Senator Elizabeth Warren has publicly clashed with Gould over the World Liberty Financial application specifically, arguing that granting a bank charter to a Trump-affiliated entity creates obvious conflicts of interest, but Gould rejected her request to pause the application.

Trump’s response to the banking pushback was characteristically direct. His March 4 Truth Social post warned that “The Banks should not be trying to undercut The Genius Act, or hold The Clarity Act hostage.” The GENIUS Act governs stablecoin regulation, and banks had been lobbying to ban stablecoin yield entirely, a position crypto firms rejected as anticompetitive. The President siding publicly with crypto over the banking lobby on live legislation signaled that traditional finance’s influence over digital asset policy has limits under this administration.

Circle’s IPO and What It Signals

Circle’s IPO filing fits into this story as the market’s verdict on the regulatory shift.

The USDC issuer filed to go public on the NYSE under the ticker CRCL, targeting a nearly $6 billion valuation with JPMorgan, Citi, and Goldman Sachs as lead underwriters.
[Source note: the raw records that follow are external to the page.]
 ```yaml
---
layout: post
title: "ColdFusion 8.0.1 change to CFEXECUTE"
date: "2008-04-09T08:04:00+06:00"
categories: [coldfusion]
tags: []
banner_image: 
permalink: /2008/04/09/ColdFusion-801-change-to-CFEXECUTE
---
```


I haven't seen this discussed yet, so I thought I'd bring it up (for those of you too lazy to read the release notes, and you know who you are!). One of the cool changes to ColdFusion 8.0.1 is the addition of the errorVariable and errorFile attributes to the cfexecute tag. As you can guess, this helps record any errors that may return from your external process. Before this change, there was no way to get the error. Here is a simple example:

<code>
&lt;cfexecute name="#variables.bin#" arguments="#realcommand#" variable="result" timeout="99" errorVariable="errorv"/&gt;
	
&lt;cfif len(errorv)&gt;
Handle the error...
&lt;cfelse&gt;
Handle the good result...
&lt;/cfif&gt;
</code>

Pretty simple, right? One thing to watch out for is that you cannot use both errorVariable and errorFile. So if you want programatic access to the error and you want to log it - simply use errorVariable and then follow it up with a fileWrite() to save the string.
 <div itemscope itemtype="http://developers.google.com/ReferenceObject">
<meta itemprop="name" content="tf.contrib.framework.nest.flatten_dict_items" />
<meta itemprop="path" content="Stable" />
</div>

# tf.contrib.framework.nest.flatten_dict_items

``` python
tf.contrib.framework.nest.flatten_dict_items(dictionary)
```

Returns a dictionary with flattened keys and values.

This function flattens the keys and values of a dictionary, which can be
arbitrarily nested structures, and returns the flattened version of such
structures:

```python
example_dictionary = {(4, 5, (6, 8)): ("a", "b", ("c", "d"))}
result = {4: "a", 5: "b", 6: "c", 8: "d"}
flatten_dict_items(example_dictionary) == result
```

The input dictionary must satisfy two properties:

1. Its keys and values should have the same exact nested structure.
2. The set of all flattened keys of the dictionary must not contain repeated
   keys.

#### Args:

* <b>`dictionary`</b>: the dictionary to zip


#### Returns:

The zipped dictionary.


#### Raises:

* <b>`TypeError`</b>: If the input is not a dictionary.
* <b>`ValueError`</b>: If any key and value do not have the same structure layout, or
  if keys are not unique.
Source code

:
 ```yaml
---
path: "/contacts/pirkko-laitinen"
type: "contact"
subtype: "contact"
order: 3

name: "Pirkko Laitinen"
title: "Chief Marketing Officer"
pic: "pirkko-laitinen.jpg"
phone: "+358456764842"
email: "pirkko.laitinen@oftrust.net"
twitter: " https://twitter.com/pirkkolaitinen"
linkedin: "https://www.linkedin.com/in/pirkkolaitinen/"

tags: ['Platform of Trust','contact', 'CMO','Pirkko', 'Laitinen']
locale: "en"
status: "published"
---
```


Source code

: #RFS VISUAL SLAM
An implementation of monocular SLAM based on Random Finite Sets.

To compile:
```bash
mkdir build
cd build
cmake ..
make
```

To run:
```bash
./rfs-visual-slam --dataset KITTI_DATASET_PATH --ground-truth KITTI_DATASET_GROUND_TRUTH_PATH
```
Cathie Wood’s Ark Investment Management expressed interest in up to $150 million in shares.

A stablecoin company going public at a $6 billion valuation, led by Wall Street’s biggest banks, only happens when the regulatory environment supports it. Circle also holds one of the OCC’s conditional national trust bank charters, making it simultaneously a future regulated bank and a public company. Two years ago, Circle’s SPAC deal collapsed and cost the company $44 million. The fact that the same company can now attract Goldman Sachs as an underwriter tells you everything about how much the regulatory terrain has shifted.

Bottom Line

Crypto companies in the U.S. are beginning to operate more like banks, but still face important limitations. Through OCC national trust bank charters, they can custody assets, process payments, and potentially hold deposits, though they lack full banking privileges like FDIC insurance or broad access to Federal Reserve support.

Regulatory conditions have shifted significantly since mid-2025, with federal agencies rolling back restrictions from “Operation Chokepoint 2.0” and now encouraging crypto firms to integrate into the banking system.

Traditional banks oppose this evolution, arguing that crypto firms benefit from regulatory advantages without meeting the same strict requirements, raising concerns about unfair competition.

A major milestone is Kraken obtaining a Federal Reserve master account, allowing direct access to payment systems. While currently limited, this move signals a broader trend toward deeper integration of crypto firms into the U.S. financial infrastructure.

The firms to watch are the ones that move from conditional charter to fully operational bank. Anchorage Digital is currently the only crypto-native firm that has made that transition. Ripple, Circle, and Crypto.com are next in line. If they clear the final charter conditions in 2026, the US will have multiple federally regulated crypto banks with access to the same payment infrastructure that JPMorgan and Goldman Sachs use. For traders, that means faster fiat on-ramps, regulated custody, and a financial system that treats digital assets as permanent rather than experimental.